Conséquences de cette procédure:
le mode de scrutin choisi doit créer une logique de rassemblement au
profit d'un candidat qui aura su se démarquer du parti dont il est membre
ou qui l'a présenté. Les partis politiques sont eux-mêmes
obligés de se rassembler pour favoriser le succès du candidat
dont ils se sentent le plus proche. Cela a effectivement favorisé jusqu'ici
l'apparition d'un phénomène dit de "bipolarisation" : soit l'apparition
de 2 blocs, droite, gauche unis pour des raisons électorales. Cette bipolarisation
peut conditionner, influencer les résultats de l'élection législative
; ce qui aide évidemment à la formation de majorités stables
et homogènes au Parlement et favorise la stabilité gouvernementale.
DOSSIER SPECIAL SUR l'ELECTION PRESIDENTIELLE DE 2002.
2 l'irresponsabilité
politique du Président.
C'est la deuxième caractéristique
importante du statut du Président de la République. L'article
68 pose le principe de l'irresponsabilité politique du Président.
Ce principe signifie que la responsabilité du Président ne
peut être mise en cause au plan politique par le Parlement pour tout acte
entrant dans ses fonctions. Cela n'exclut pas que la responsabilité
du Président puisse être mise en cause au plan pénal pour
"manquement à ses devoirs manifestement incompatible avec l'exercice
de son mandat" par le Parlement constitué en
Haute Cour de justice selon l'article 68 modifié en février 2007.
Il est à noter que si le président
venait à démissionner (comme l'a fait de Gaulle en 1969), cela
ne revient en aucun cas à une remise en cause de l'irresponsabilité
politique de l'art. 68. En effet, cette démission n'est pas une démission
forcée ou obligatoire juridiquement. Le président est libre en
droit de démissionner ou non en cas d'échec à un référendum
ou d'une dissolution.
a. Le principe de l'irresponsabilité
politique du chef de l'État.
Cette irresponsabilité se
justifie en régime parlementaire moniste par le fait que dans ce
type de régime, le Président de la République n'est
pas le chef de l'Exécutif et est privé de compétences
gouvernementales. Ainsi, sous les III et IVèmes Républiques
qui étaient des régimes parlementaires monistes, le Président
était effectivement irresponsable politiquement. (Application de
l'adage, le Président ne pouvant rien faire, il ne pouvait mal faire).
Sous la Vème République
qui donne au Président des pouvoirs essentiels, il peut sembler
que cette justification n'a plus lieu d'être. Mais en réalité,
elle se justifie de la même façon.
1 le Président en droit n'a
qu'une fonction arbitrale : il doit "assurer le fonctionnement régulier
des pouvoirs publics" ainsi que la continuité de l'État.

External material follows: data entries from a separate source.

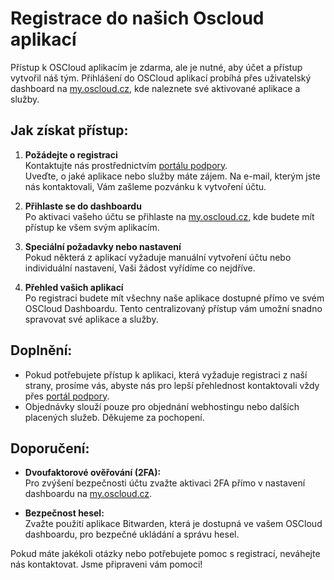 # Registrace do našich Oscloud aplikací

Přístup k OSCloud aplikacím je zdarma, ale je nutné, aby účet a přístup vytvořil náš tým. Přihlášení do OSCloud aplikací probíhá přes uživatelský dashboard na [my.oscloud.cz](https://my.oscloud.cz), kde naleznete své aktivované aplikace a služby.

## Jak získat přístup:

1. **Požádejte o registraci**  
   Kontaktujte nás prostřednictvím [portálu podpory](https://helpdesk.oscloud.cz/help/3020290644).  
   Uveďte, o jaké aplikace nebo služby máte zájem. Na e-mail, kterým jste nás kontaktovali, Vám zašleme pozvánku k vytvoření účtu.  

2. **Přihlaste se do dashboardu**  
   Po aktivaci vašeho účtu se přihlaste na [my.oscloud.cz](https://my.oscloud.cz), kde budete mít přístup ke všem svým aplikacím.

3. **Speciální požadavky nebo nastavení**  
   Pokud některá z aplikací vyžaduje manuální vytvoření účtu nebo individuální nastavení, Vaši žádost vyřídíme co nejdříve.

4. **Přehled vašich aplikací**  
   Po registraci budete mít všechny naše aplikace dostupné přímo ve svém OSCloud Dashboardu. Tento centralizovaný přístup vám umožní snadno spravovat své aplikace a služby.

## Doplnění:

- Pokud potřebujete přístup k aplikaci, která vyžaduje registraci z naší strany, prosíme vás, abyste nás pro lepší přehlednost kontaktovali vždy přes [portál podpory](https://helpdesk.oscloud.cz/help/3020290644).
- Objednávky slouží pouze pro objednání webhostingu nebo dalších placených služeb. Děkujeme za pochopení.

## Doporučení:

- **Dvoufaktorové ověřování (2FA):**  
  Pro zvýšení bezpečnosti účtu zvažte aktivaci 2FA přímo v nastavení dashboardu na [my.oscloud.cz](https://my.oscloud.cz).

- **Bezpečnost hesel:**  
  Zvažte použití aplikace Bitwarden, která je dostupná ve vašem OSCloud dashboardu, pro bezpečné ukládání a správu hesel.

Pokud máte jakékoli otázky nebo potřebujete pomoc s registrací, neváhejte nás kontaktovat. Jsme připraveni vám pomoci!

Il est normal que l'arbitre ne puisse être mis en cause ou être
révoqué par les joueurs. Si le Président pouvait être
renversé par le Parlement, il perdrait son indépendance.
2 la mise en place d'une responsabilité
politique du Président identique à celle du Premier ministre
et du Gouvernement feraient encourir à l'Exécutif un risque
grave d'instabilité. On pourrait aboutir à une double responsabilité.
Certains auteurs estiment cependant
qu'il existe un "paradoxe de l'irresponsabilité politique du Président",
compte tenu de l'extension que connaît le pouvoir présidentiel
en période majoritaire.
b.La responsabilité au plan pénal :
Avant la révision de février 2007 :
La situation était
complexe, sinon ambigue. Il convenait de distinguer la responsabilité
:
- pour une activité entrant dans le cadre de ses fonctions :
Selon l'article 68 dans sa rédaction de 1958, la responsabilité
du Président pouvait être alors engagée par le Parlement
dans le seul cas de Haute Trahison. Il faut préciser ici que la Constitution
ne définissait pas la Haute Trahison, ni d'ailleurs les sanctions que
pouvait encourir le Président de la République. Il en est de même
pour le Code Pénal. De plus, comme la procédure de l'article 68
n'avait jamais été utilisée depuis 1958, on ne pouvait
préjuger de l'interprétation future du Parlement. On pouvait cependant
estimer que le Parlement aurait pu invoquer un motif comme le non respect par
le Président de ses obligations fixées par l'article 5 ou la violation
manifeste d'autres articles de la Constitution.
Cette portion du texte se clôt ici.